Measles Outbreak Spreads Across Bangladesh, Exposing Critical Immunization Gaps and Urban Health Vulnerabilities

Measles Outbreak Spreads Across Bangladesh, Exposing Critical Immunization Gaps and Urban Health Vulnerabilities

Bangladesh is facing a large-scale measles outbreak affecting 58 of 64 districts, raising serious public health concerns and exposing critical weaknesses in routine immunization coverage and urban health system resilience. According to a Disease Outbreak News report issued by the World Health Organization (WHO), the outbreak has resulted in more than 19,000 suspected cases, nearly 3,000 laboratory-confirmed infections, and 166 deaths, primarily among children under five years of age. The outbreak, first reported in early April 2026, has rapidly expanded across all eight divisions of the country, with the highest concentration of cases recorded in densely populated urban areas including Dhaka, Rajshahi, Chattogram, and Khulna. In Dhaka alone, infections are heavily clustered in informal settlements such as Mirpur, Kamrangirchar, Jatrabari, Korail, and Tejgaon, highlighting the intersection between urban poverty, overcrowding, and weak service coverage.

WHO has assessed the national risk level as high, citing widespread transmission, significant immunity gaps, and low vaccination coverage among affected populations.

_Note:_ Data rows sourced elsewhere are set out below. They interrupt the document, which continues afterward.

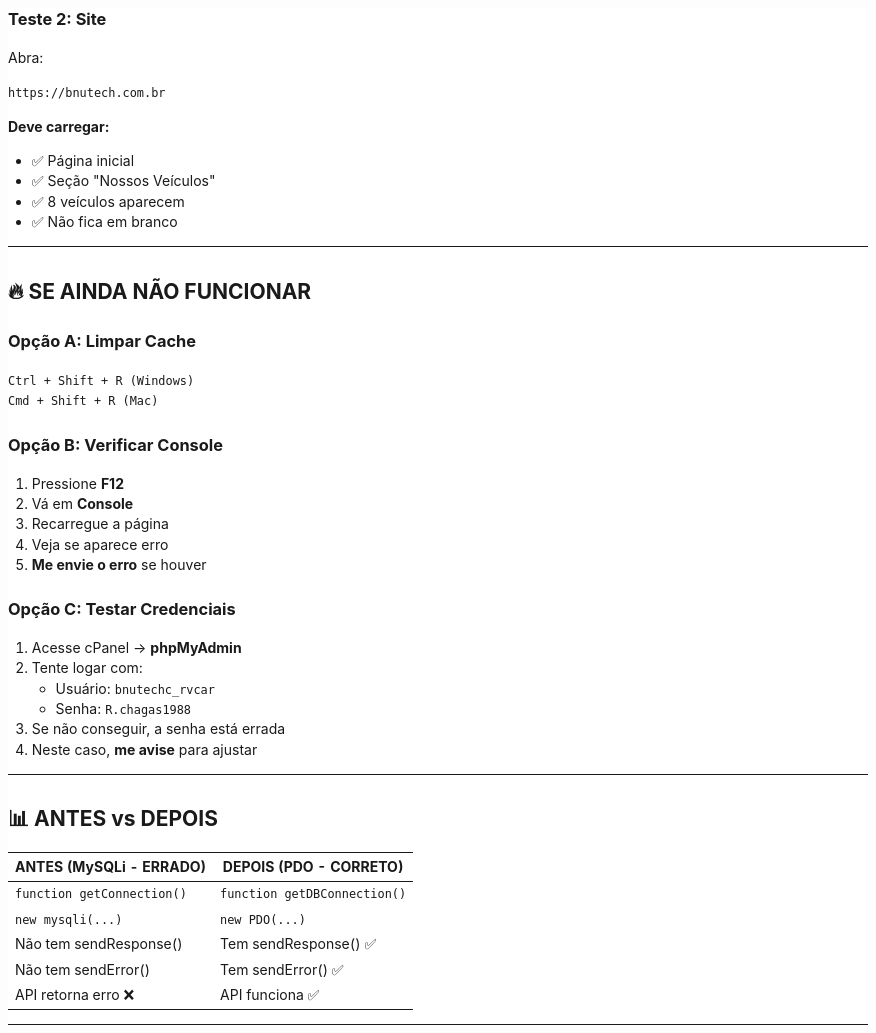 ### Teste 2: Site

Abra:

```
https://bnutech.com.br
```

**Deve carregar:**

- ✅ Página inicial
- ✅ Seção "Nossos Veículos"
- ✅ 8 veículos aparecem
- ✅ Não fica em branco

---

## 🔥 SE AINDA NÃO FUNCIONAR

### Opção A: Limpar Cache

```
Ctrl + Shift + R (Windows)
Cmd + Shift + R (Mac)
```

### Opção B: Verificar Console

1. Pressione **F12**
2. Vá em **Console**
3. Recarregue a página
4. Veja se aparece erro
5. **Me envie o erro** se houver

### Opção C: Testar Credenciais

1. Acesse cPanel → **phpMyAdmin**
2. Tente logar com:
   - Usuário: `bnutechc_rvcar`
   - Senha: `R.chagas1988`
3. Se não conseguir, a senha está errada
4. Neste caso, **me avise** para ajustar

---

## 📊 ANTES vs DEPOIS

| ANTES (MySQLi - ERRADO)    | DEPOIS (PDO - CORRETO)       |
| -------------------------- | ---------------------------- |
| `function getConnection()` | `function getDBConnection()` |
| `new mysqli(...)`          | `new PDO(...)`               |
| Não tem sendResponse()     | Tem sendResponse() ✅        |
| Não tem sendError()        | Tem sendError() ✅           |
| API retorna erro ❌        | API funciona ✅              |

---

Children under five account for nearly 79% of reported cases, with a significant proportion being either unvaccinated or partially vaccinated. The outbreak has also affected infants too young to receive routine measles vaccination, further increasing vulnerability. In response, the Government of Bangladesh has launched a nationwide measles-rubella (MR) vaccination campaign targeting children aged 6–59 months, with emergency expansion in high-risk districts. Supplementary immunization activities, strengthened surveillance systems, and deployment of rapid response teams have been activated to contain transmission. Health authorities are also scaling up Vitamin A supplementation and hospital preparedness measures to reduce complications and mortality.

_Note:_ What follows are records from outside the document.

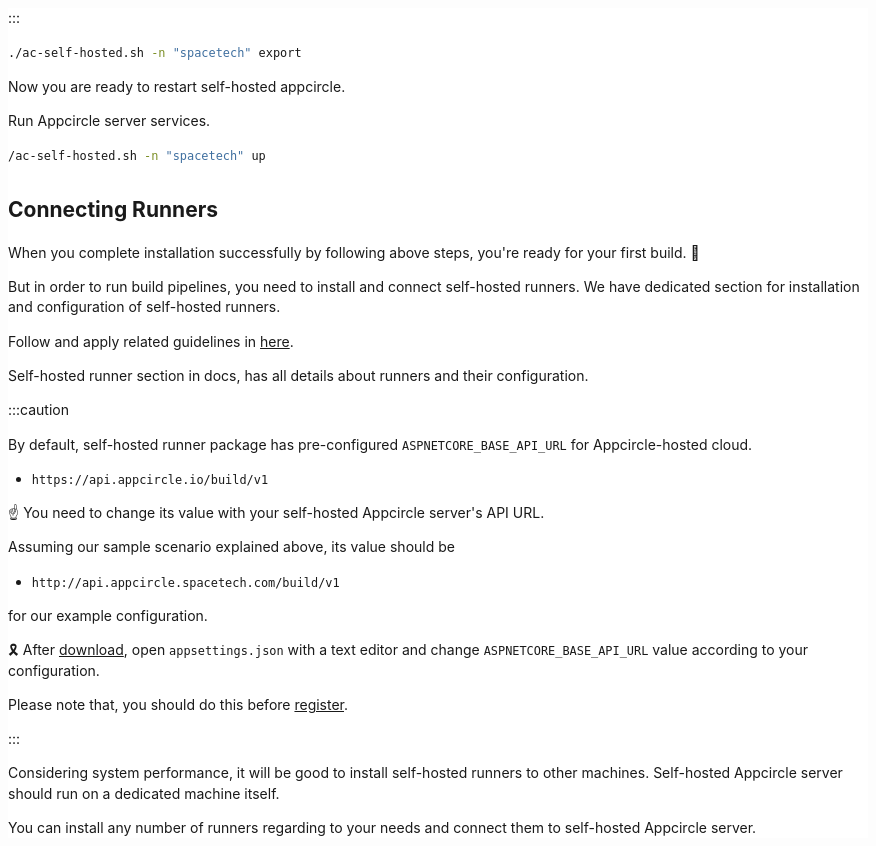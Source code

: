 :::

```bash
./ac-self-hosted.sh -n "spacetech" export
```

Now you are ready to restart self-hosted appcircle.

Run Appcircle server services.

```bash
/ac-self-hosted.sh -n "spacetech" up
```

## Connecting Runners

When you complete installation successfully by following above steps, you're ready for your first build. :tada:

But in order to run build pipelines, you need to install and connect self-hosted runners. We have dedicated section for installation and configuration of self-hosted runners.

Follow and apply related guidelines in [here](../self-hosted-runner/installation.md).

Self-hosted runner section in docs, has all details about runners and their configuration.

:::caution

By default, self-hosted runner package has pre-configured `ASPNETCORE_BASE_API_URL` for Appcircle-hosted cloud.

- `https://api.appcircle.io/build/v1`

:point_up: You need to change its value with your self-hosted Appcircle server's API URL.

Assuming our sample scenario explained above, its value should be

- `http://api.appcircle.spacetech.com/build/v1`

for our example configuration.

:reminder_ribbon: After [download](../self-hosted-runner/installation.md#1-download), open `appsettings.json` with a text editor and change `ASPNETCORE_BASE_API_URL` value according to your configuration.

Please note that, you should do this before [register](../self-hosted-runner/installation.md#2-register).

:::

Considering system performance, it will be good to install self-hosted runners to other machines. Self-hosted Appcircle server should run on a dedicated machine itself.

You can install any number of runners regarding to your needs and connect them to self-hosted Appcircle server.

The outbreak underscores a reversal in Bangladesh’s long-standing progress toward measles elimination. Experts attribute the resurgence to a combination of declining immunization coverage, vaccine stockouts in recent years, and the absence of large-scale supplementary immunization campaigns since 2020. These gaps have contributed to a growing population of susceptible children, particularly in urban informal settlements where access to primary healthcare remains limited. From a health systems perspective, the crisis highlights persistent structural challenges in Bangladesh’s urban health governance, including fragmented service delivery between national and local authorities, inadequate surveillance in high-density settlements, and insufficient integration of private and NGO providers into national outbreak response systems.

For development partners and donors, the current outbreak represents both an urgent humanitarian concern and a critical systems warning. It reinforces the need for sustained investment in routine immunization strengthening, urban primary healthcare systems, digital surveillance platforms, and equity-focused health financing mechanisms. Without rapid corrective action, experts warn that continued transmission could undermine earlier gains in child survival and immunization coverage. WHO has emphasized that sustained vaccine coverage of at least 95%, combined with robust surveillance and rapid outbreak response capacity, is essential to prevent further spread and re-establishment of endemic transmission.